---------- INPUT MATERIAL

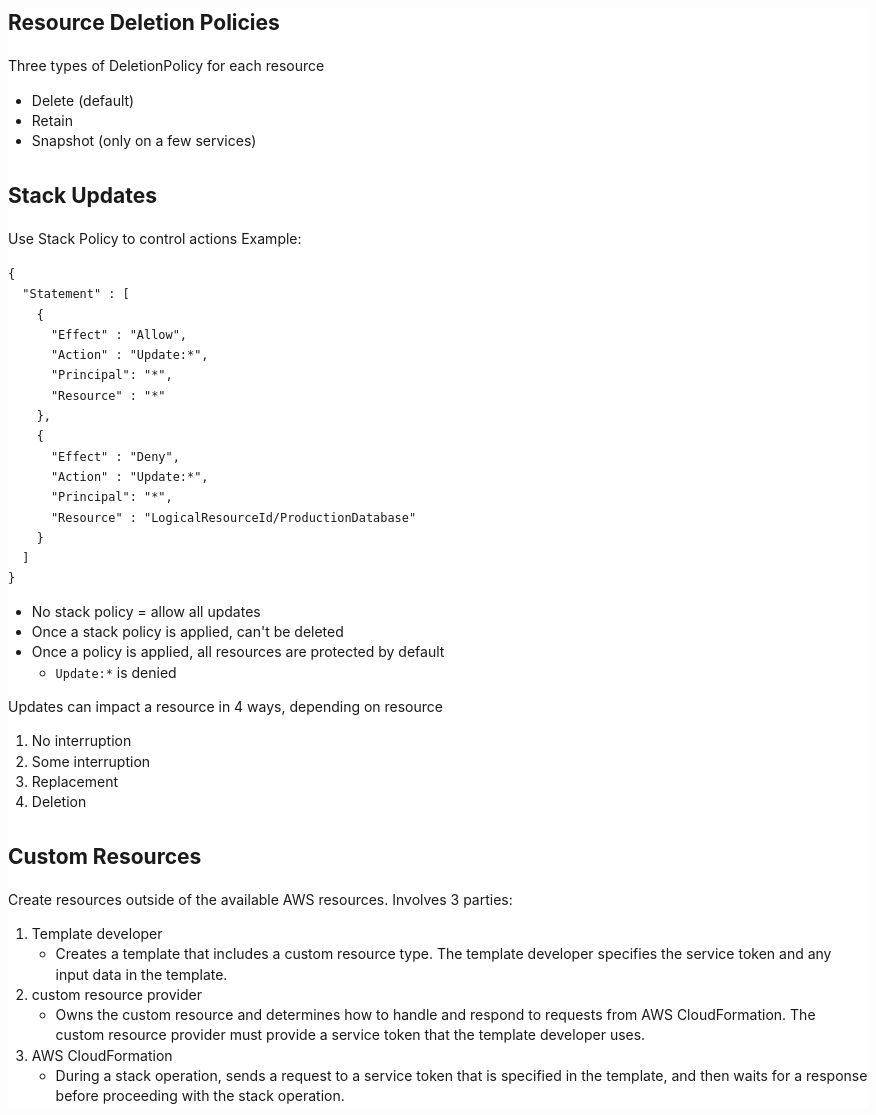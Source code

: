 
## Resource Deletion Policies
Three types of DeletionPolicy for each resource
- Delete (default)
- Retain
- Snapshot (only on a few services)

## Stack Updates
Use Stack Policy to control actions
Example:
```
{
  "Statement" : [
    {
      "Effect" : "Allow",
      "Action" : "Update:*",
      "Principal": "*",
      "Resource" : "*"
    },
    {
      "Effect" : "Deny",
      "Action" : "Update:*",
      "Principal": "*",
      "Resource" : "LogicalResourceId/ProductionDatabase"
    }
  ]
}
```
- No stack policy = allow all updates
- Once a stack policy is applied, can't be deleted
- Once a policy is applied, all resources are protected by default
  - `Update:*` is denied

Updates can impact a resource in 4 ways, depending on resource
1. No interruption
2. Some interruption
3. Replacement
4. Deletion

## Custom Resources
Create resources outside of the available AWS resources.
Involves 3 parties:
1. Template developer
    - Creates a template that includes a custom resource type. The template developer specifies the service token and any input data in the template.
2. custom resource provider
    - Owns the custom resource and determines how to handle and respond to requests from AWS CloudFormation. The custom resource provider must provide a service token that the template developer uses.
3. AWS CloudFormation
    - During a stack operation, sends a request to a service token that is specified in the template, and then waits for a response before proceeding with the stack operation.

--------------------

YOUR OBJECTIVE: How many lines in the listing contain the word "token"? Answer with the count and nothing else.

SOLUTION: 3